§ **THE TASK**: In your copy, include every line of the records exactly and no picture at all.

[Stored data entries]
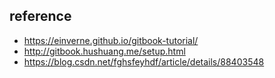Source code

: ## reference

- https://einverne.github.io/gitbook-tutorial/
- http://gitbook.hushuang.me/setup.html
- https://blog.csdn.net/fghsfeyhdf/article/details/88403548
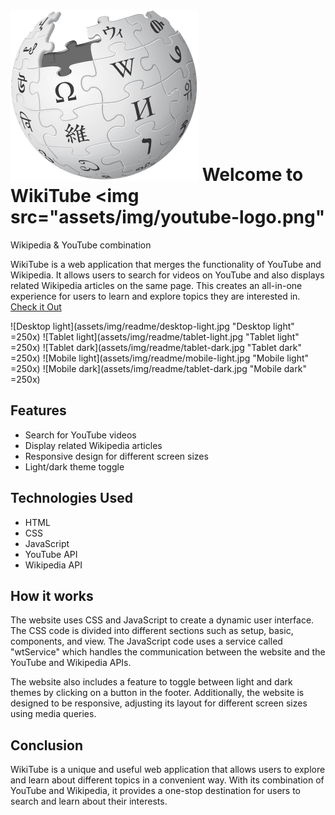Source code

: # <img src="./assets/img/wikipedia-logo.png" alt="Wikipedia logo"> Welcome to  WikiTube <img src="assets/img/youtube-logo.png"
Wikipedia &amp; YouTube combination 

WikiTube is a web application that merges the functionality of YouTube and Wikipedia. It allows users to search for videos on YouTube and also displays related Wikipedia articles on the same page. This creates an all-in-one experience for users to learn and explore topics they are interested in.
[Check it Out](https://ozzaken.github.io/WikiTube/)

![Desktop light](assets/img/readme/desktop-light.jpg "Desktop light" =250x)
![Tablet light](assets/img/readme/tablet-light.jpg "Tablet light" =250x)
![Tablet dark](assets/img/readme/tablet-dark.jpg "Tablet dark" =250x)
![Mobile light](assets/img/readme/mobile-light.jpg "Mobile light" =250x)
![Mobile dark](assets/img/readme/tablet-dark.jpg "Mobile dark" =250x)

## Features
- Search for YouTube videos
- Display related Wikipedia articles
- Responsive design for different screen sizes
- Light/dark theme toggle

## Technologies Used
- HTML
- CSS
- JavaScript
- YouTube API
- Wikipedia API

## How it works
The website uses CSS and JavaScript to create a dynamic user interface. The CSS code is divided into different sections such as setup, basic, components, and view. The JavaScript code uses a service called "wtService" which handles the communication between the website and the YouTube and Wikipedia APIs.

The website also includes a feature to toggle between light and dark themes by clicking on a button in the footer. Additionally, the website is designed to be responsive, adjusting its layout for different screen sizes using media queries.

## Conclusion
WikiTube is a unique and useful web application that allows users to explore and learn about different topics in a convenient way. With its combination of YouTube and Wikipedia, it provides a one-stop destination for users to search and learn about their interests.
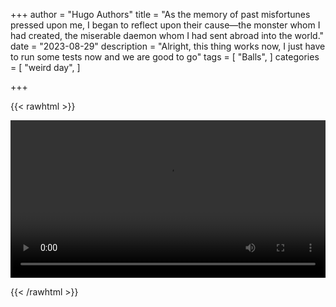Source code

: +++
author = "Hugo Authors"
title = "As the memory of past misfortunes pressed upon me, I began to reflect upon their cause—the monster whom I had created, the miserable daemon whom I had sent abroad into the world."
date = "2023-08-29"
description = "Alright, this thing works now, I just have to run some tests now and we are good to go"
tags = [
    "Balls",
]
categories = [
    "weird day",
]

+++

{{< rawhtml >}} 

<video width=100% controls autoplay>
    <source src="/videos/balls.mp4" type="video/mp4">
    Your browser does not support the video tag.  
</video>

{{< /rawhtml >}}


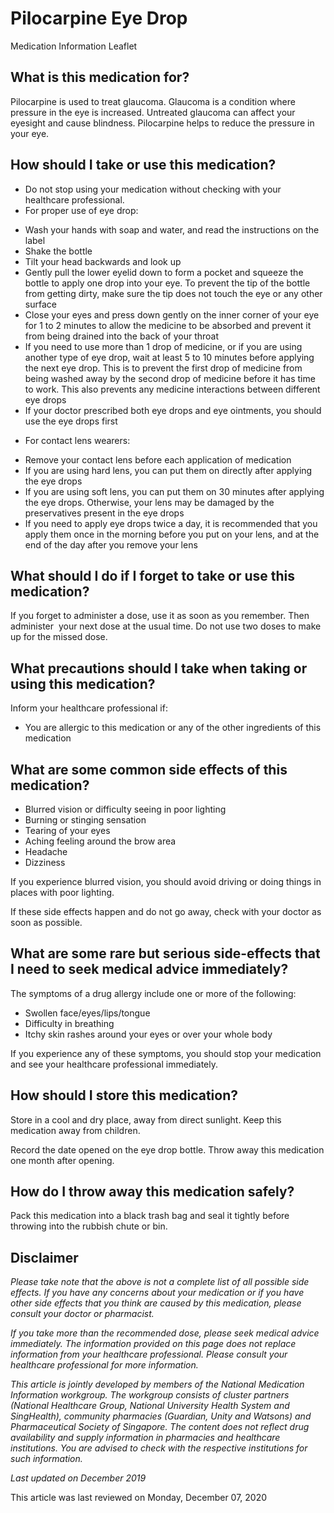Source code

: # Pilocarpine Eye Drop

Medication Information Leaflet

What is this medication for?
----------------------------

Pilocarpine is used to treat glaucoma. Glaucoma is a condition where pressure in the eye is increased. Untreated glaucoma can affect your eyesight and cause blindness. Pilocarpine helps to reduce the pressure in your eye.

How should I take or use this medication?
-----------------------------------------

* Do not stop using your medication without checking with your healthcare professional.
* For proper use of eye drop:

+ Wash your hands with soap and water, and read the instructions on the label
+ Shake the bottle
+ Tilt your head backwards and look up
+ Gently pull the lower eyelid down to form a pocket and squeeze the bottle to apply one drop into your eye. To prevent the tip of the bottle from getting dirty, make sure the tip does not touch the eye or any other surface
+ Close your eyes and press down gently on the inner corner of your eye for 1 to 2 minutes to allow the medicine to be absorbed and prevent it from being drained into the back of your throat
+ If you need to use more than 1 drop of medicine, or if you are using another type of eye drop, wait at least 5 to 10 minutes before applying the next eye drop. This is to prevent the first drop of medicine from being washed away by the second drop of medicine before it has time to work. This also prevents any medicine interactions between different eye drops
+ If your doctor prescribed both eye drops and eye ointments, you should use the eye drops first

* For contact lens wearers:

+ Remove your contact lens before each application of medication
+ If you are using hard lens, you can put them on directly after applying the eye drops
+ If you are using soft lens, you can put them on 30 minutes after applying the eye drops. Otherwise, your lens may be damaged by the preservatives present in the eye drops
+ If you need to apply eye drops twice a day, it is recommended that you apply them once in the morning before you put on your lens, and at the end of the day after you remove your lens

What should I do if I forget to take or use this medication?
------------------------------------------------------------

If you forget to administer a dose, use it as soon as you remember. Then administer  your next dose at the usual time. Do not use two doses to make up for the missed dose.

What precautions should I take when taking or using this medication?
--------------------------------------------------------------------

Inform your healthcare professional if:

* You are allergic to this medication or any of the other ingredients of this medication

What are some common side effects of this medication?
-----------------------------------------------------

* Blurred vision or difficulty seeing in poor lighting
* Burning or stinging sensation
* Tearing of your eyes
* Aching feeling around the brow area
* Headache
* Dizziness

If you experience blurred vision, you should avoid driving or doing things in places with poor lighting.

If these side effects happen and do not go away, check with your doctor as soon as possible.

What are some rare but serious side-effects that I need to seek medical advice immediately?
-------------------------------------------------------------------------------------------

The symptoms of a drug allergy include one or more of the following:

* Swollen face/eyes/lips/tongue
* Difficulty in breathing
* Itchy skin rashes around your eyes or over your whole body

If you experience any of these symptoms, you should stop your medication and see your healthcare professional immediately.

  

How should I store this medication?
-----------------------------------

Store in a cool and dry place, away from direct sunlight. Keep this medication away from children.

Record the date opened on the eye drop bottle. Throw away this medication one month after opening.

How do I throw away this medication safely?
-------------------------------------------

Pack this medication into a black trash bag and seal it tightly before throwing into the rubbish chute or bin.

Disclaimer
----------

*Please take note that the above is not a complete list of all possible side effects. If you have any concerns about your medication or if you have other side effects that you think are caused by this medication, please consult your doctor or pharmacist.*

*If you take more than the recommended dose, please seek medical advice immediately. The information provided on this page does not replace information from your healthcare professional. Please consult your healthcare professional for more information.*

*This article is jointly developed by members of the National Medication Information workgroup. The workgroup consists of cluster partners (National Healthcare Group, National University Health System and SingHealth), community pharmacies (Guardian, Unity and Watsons) and Pharmaceutical Society of Singapore. The content does not reflect drug availability and supply information in pharmacies and healthcare institutions. You are advised to check with the respective institutions for such information.*

*Last updated on December 2019*

This article was last reviewed on
Monday, December 07, 2020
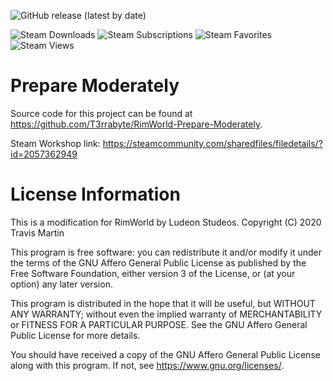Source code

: ![GitHub release (latest by date)](https://img.shields.io/github/v/release/T3rrabyte/RimWorld-Prepare-Moderately)

![Steam Downloads](https://img.shields.io/steam/downloads/2057362949)
![Steam Subscriptions](https://img.shields.io/steam/subscriptions/2057362949)
![Steam Favorites](https://img.shields.io/steam/favorites/2057362949)
![Steam Views](https://img.shields.io/steam/views/2057362949)

# Prepare Moderately
Source code for this project can be found at https://github.com/T3rrabyte/RimWorld-Prepare-Moderately.

Steam Workshop link: https://steamcommunity.com/sharedfiles/filedetails/?id=2057362949

# License Information
This is a modification for RimWorld by Ludeon Studeos.
Copyright (C) 2020 Travis Martin

This program is free software: you can redistribute it and/or modify
it under the terms of the GNU Affero General Public License as published
by the Free Software Foundation, either version 3 of the License, or
(at your option) any later version.

This program is distributed in the hope that it will be useful,
but WITHOUT ANY WARRANTY; without even the implied warranty of
MERCHANTABILITY or FITNESS FOR A PARTICULAR PURPOSE.  See the
GNU Affero General Public License for more details.

You should have received a copy of the GNU Affero General Public License
along with this program.  If not, see <https://www.gnu.org/licenses/>.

§ **ANSWER FOR THIS EXERCISE**:
Source code

: ## reference

- https://einverne.github.io/gitbook-tutorial/
- http://gitbook.hushuang.me/setup.html
- https://blog.csdn.net/fghsfeyhdf/article/details/88403548
Source code

: # <img src="./assets/img/wikipedia-logo.png" alt="Wikipedia logo"> Welcome to  WikiTube <img src="assets/img/youtube-logo.png"
Wikipedia &amp; YouTube combination 

WikiTube is a web application that merges the functionality of YouTube and Wikipedia. It allows users to search for videos on YouTube and also displays related Wikipedia articles on the same page. This creates an all-in-one experience for users to learn and explore topics they are interested in.
[Check it Out](https://ozzaken.github.io/WikiTube/)

![Desktop light](assets/img/readme/desktop-light.jpg "Desktop light" =250x)
![Tablet light](assets/img/readme/tablet-light.jpg "Tablet light" =250x)
![Tablet dark](assets/img/readme/tablet-dark.jpg "Tablet dark" =250x)
![Mobile light](assets/img/readme/mobile-light.jpg "Mobile light" =250x)
![Mobile dark](assets/img/readme/tablet-dark.jpg "Mobile dark" =250x)

## Features
- Search for YouTube videos
- Display related Wikipedia articles
- Responsive design for different screen sizes
- Light/dark theme toggle

## Technologies Used
- HTML
- CSS
- JavaScript
- YouTube API
- Wikipedia API

## How it works
The website uses CSS and JavaScript to create a dynamic user interface. The CSS code is divided into different sections such as setup, basic, components, and view. The JavaScript code uses a service called "wtService" which handles the communication between the website and the YouTube and Wikipedia APIs.

The website also includes a feature to toggle between light and dark themes by clicking on a button in the footer. Additionally, the website is designed to be responsive, adjusting its layout for different screen sizes using media queries.

## Conclusion
WikiTube is a unique and useful web application that allows users to explore and learn about different topics in a convenient way. With its combination of YouTube and Wikipedia, it provides a one-stop destination for users to search and learn about their interests.
Source code

: +++
author = "Hugo Authors"
title = "As the memory of past misfortunes pressed upon me, I began to reflect upon their cause—the monster whom I had created, the miserable daemon whom I had sent abroad into the world."
date = "2023-08-29"
description = "Alright, this thing works now, I just have to run some tests now and we are good to go"
tags = [
    "Balls",
]
categories = [
    "weird day",
]

+++

{{< rawhtml >}} 

<video width=100% controls autoplay>
    <source src="/videos/balls.mp4" type="video/mp4">
    Your browser does not support the video tag.  
</video>

{{< /rawhtml >}}


Source code

: # Pilocarpine Eye Drop

Medication Information Leaflet

What is this medication for?
----------------------------

Pilocarpine is used to treat glaucoma. Glaucoma is a condition where pressure in the eye is increased. Untreated glaucoma can affect your eyesight and cause blindness. Pilocarpine helps to reduce the pressure in your eye.

How should I take or use this medication?
-----------------------------------------

* Do not stop using your medication without checking with your healthcare professional.
* For proper use of eye drop:

+ Wash your hands with soap and water, and read the instructions on the label
+ Shake the bottle
+ Tilt your head backwards and look up
+ Gently pull the lower eyelid down to form a pocket and squeeze the bottle to apply one drop into your eye. To prevent the tip of the bottle from getting dirty, make sure the tip does not touch the eye or any other surface
+ Close your eyes and press down gently on the inner corner of your eye for 1 to 2 minutes to allow the medicine to be absorbed and prevent it from being drained into the back of your throat
+ If you need to use more than 1 drop of medicine, or if you are using another type of eye drop, wait at least 5 to 10 minutes before applying the next eye drop. This is to prevent the first drop of medicine from being washed away by the second drop of medicine before it has time to work. This also prevents any medicine interactions between different eye drops
+ If your doctor prescribed both eye drops and eye ointments, you should use the eye drops first

* For contact lens wearers:

+ Remove your contact lens before each application of medication
+ If you are using hard lens, you can put them on directly after applying the eye drops
+ If you are using soft lens, you can put them on 30 minutes after applying the eye drops. Otherwise, your lens may be damaged by the preservatives present in the eye drops
+ If you need to apply eye drops twice a day, it is recommended that you apply them once in the morning before you put on your lens, and at the end of the day after you remove your lens

What should I do if I forget to take or use this medication?
------------------------------------------------------------

If you forget to administer a dose, use it as soon as you remember. Then administer  your next dose at the usual time. Do not use two doses to make up for the missed dose.

What precautions should I take when taking or using this medication?
--------------------------------------------------------------------

Inform your healthcare professional if:

* You are allergic to this medication or any of the other ingredients of this medication

What are some common side effects of this medication?
-----------------------------------------------------

* Blurred vision or difficulty seeing in poor lighting
* Burning or stinging sensation
* Tearing of your eyes
* Aching feeling around the brow area
* Headache
* Dizziness

If you experience blurred vision, you should avoid driving or doing things in places with poor lighting.

If these side effects happen and do not go away, check with your doctor as soon as possible.

What are some rare but serious side-effects that I need to seek medical advice immediately?
-------------------------------------------------------------------------------------------

The symptoms of a drug allergy include one or more of the following:

* Swollen face/eyes/lips/tongue
* Difficulty in breathing
* Itchy skin rashes around your eyes or over your whole body

If you experience any of these symptoms, you should stop your medication and see your healthcare professional immediately.

  

How should I store this medication?
-----------------------------------

Store in a cool and dry place, away from direct sunlight. Keep this medication away from children.

Record the date opened on the eye drop bottle. Throw away this medication one month after opening.

How do I throw away this medication safely?
-------------------------------------------

Pack this medication into a black trash bag and seal it tightly before throwing into the rubbish chute or bin.

Disclaimer
----------

*Please take note that the above is not a complete list of all possible side effects. If you have any concerns about your medication or if you have other side effects that you think are caused by this medication, please consult your doctor or pharmacist.*

*If you take more than the recommended dose, please seek medical advice immediately. The information provided on this page does not replace information from your healthcare professional. Please consult your healthcare professional for more information.*

*This article is jointly developed by members of the National Medication Information workgroup. The workgroup consists of cluster partners (National Healthcare Group, National University Health System and SingHealth), community pharmacies (Guardian, Unity and Watsons) and Pharmaceutical Society of Singapore. The content does not reflect drug availability and supply information in pharmacies and healthcare institutions. You are advised to check with the respective institutions for such information.*

*Last updated on December 2019*

This article was last reviewed on
Monday, December 07, 2020
Source code

: ![GitHub release (latest by date)](https://img.shields.io/github/v/release/T3rrabyte/RimWorld-Prepare-Moderately)

![Steam Downloads](https://img.shields.io/steam/downloads/2057362949)
![Steam Subscriptions](https://img.shields.io/steam/subscriptions/2057362949)
![Steam Favorites](https://img.shields.io/steam/favorites/2057362949)
![Steam Views](https://img.shields.io/steam/views/2057362949)

# Prepare Moderately
Source code for this project can be found at https://github.com/T3rrabyte/RimWorld-Prepare-Moderately.

Steam Workshop link: https://steamcommunity.com/sharedfiles/filedetails/?id=2057362949

# License Information
This is a modification for RimWorld by Ludeon Studeos.
Copyright (C) 2020 Travis Martin

This program is free software: you can redistribute it and/or modify
it under the terms of the GNU Affero General Public License as published
by the Free Software Foundation, either version 3 of the License, or
(at your option) any later version.

This program is distributed in the hope that it will be useful,
but WITHOUT ANY WARRANTY; without even the implied warranty of
MERCHANTABILITY or FITNESS FOR A PARTICULAR PURPOSE.  See the
GNU Affero General Public License for more details.

You should have received a copy of the GNU Affero General Public License
along with this program.  If not, see <https://www.gnu.org/licenses/>.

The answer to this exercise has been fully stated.